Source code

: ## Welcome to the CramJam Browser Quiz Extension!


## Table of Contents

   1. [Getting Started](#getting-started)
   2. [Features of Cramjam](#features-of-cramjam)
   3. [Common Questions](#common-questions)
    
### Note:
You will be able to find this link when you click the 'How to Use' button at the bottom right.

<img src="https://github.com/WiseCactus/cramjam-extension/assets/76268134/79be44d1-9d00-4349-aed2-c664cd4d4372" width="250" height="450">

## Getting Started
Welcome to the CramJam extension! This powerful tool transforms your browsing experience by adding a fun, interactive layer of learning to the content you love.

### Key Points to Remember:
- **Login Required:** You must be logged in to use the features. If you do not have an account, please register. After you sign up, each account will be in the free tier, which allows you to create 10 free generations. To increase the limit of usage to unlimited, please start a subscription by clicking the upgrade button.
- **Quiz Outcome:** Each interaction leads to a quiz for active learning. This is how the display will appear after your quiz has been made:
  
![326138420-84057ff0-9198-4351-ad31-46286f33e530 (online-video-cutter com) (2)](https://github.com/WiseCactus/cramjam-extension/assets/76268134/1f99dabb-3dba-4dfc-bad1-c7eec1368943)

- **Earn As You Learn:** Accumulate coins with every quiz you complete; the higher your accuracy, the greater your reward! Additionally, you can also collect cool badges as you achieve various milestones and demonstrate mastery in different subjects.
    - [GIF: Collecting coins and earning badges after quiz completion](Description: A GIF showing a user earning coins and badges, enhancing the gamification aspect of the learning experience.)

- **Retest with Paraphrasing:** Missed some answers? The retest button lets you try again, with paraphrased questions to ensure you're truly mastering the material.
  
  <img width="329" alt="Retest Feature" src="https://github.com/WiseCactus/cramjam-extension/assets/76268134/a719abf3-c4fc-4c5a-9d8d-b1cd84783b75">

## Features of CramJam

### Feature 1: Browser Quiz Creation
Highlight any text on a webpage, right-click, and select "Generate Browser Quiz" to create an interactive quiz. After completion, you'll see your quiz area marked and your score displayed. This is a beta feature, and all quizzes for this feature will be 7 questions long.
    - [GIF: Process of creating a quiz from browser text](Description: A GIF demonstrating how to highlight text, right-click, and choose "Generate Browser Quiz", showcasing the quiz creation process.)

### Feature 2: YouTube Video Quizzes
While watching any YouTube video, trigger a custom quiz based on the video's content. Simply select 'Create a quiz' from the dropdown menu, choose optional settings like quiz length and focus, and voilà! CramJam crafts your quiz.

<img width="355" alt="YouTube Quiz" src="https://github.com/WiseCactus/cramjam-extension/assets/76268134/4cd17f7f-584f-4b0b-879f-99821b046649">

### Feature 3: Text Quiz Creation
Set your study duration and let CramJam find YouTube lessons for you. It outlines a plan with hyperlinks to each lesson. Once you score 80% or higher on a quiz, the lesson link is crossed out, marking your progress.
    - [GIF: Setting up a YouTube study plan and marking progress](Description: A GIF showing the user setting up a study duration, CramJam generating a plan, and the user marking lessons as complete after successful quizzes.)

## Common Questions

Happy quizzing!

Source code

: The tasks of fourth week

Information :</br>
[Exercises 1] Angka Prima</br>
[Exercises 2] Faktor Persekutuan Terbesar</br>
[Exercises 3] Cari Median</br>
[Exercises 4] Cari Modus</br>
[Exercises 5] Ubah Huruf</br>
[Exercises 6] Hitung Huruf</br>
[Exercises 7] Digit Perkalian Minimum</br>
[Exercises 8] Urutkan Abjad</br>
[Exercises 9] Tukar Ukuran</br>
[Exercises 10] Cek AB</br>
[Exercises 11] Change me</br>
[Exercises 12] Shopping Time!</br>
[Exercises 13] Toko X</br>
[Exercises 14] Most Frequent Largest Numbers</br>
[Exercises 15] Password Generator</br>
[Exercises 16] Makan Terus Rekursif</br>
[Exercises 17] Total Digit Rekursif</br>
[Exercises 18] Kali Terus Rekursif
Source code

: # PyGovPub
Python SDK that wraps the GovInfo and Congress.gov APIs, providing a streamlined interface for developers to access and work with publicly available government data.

━━━━━━━━━━

■ REQUIRED WORK ■
In the records above, find every line that contains the word "Rekursif" and copy it.

■ TASK ANSWER ■
[Exercises 16] Makan Terus Rekursif</br>
[Exercises 17] Total Digit Rekursif</br>
[Exercises 18] Kali Terus Rekursif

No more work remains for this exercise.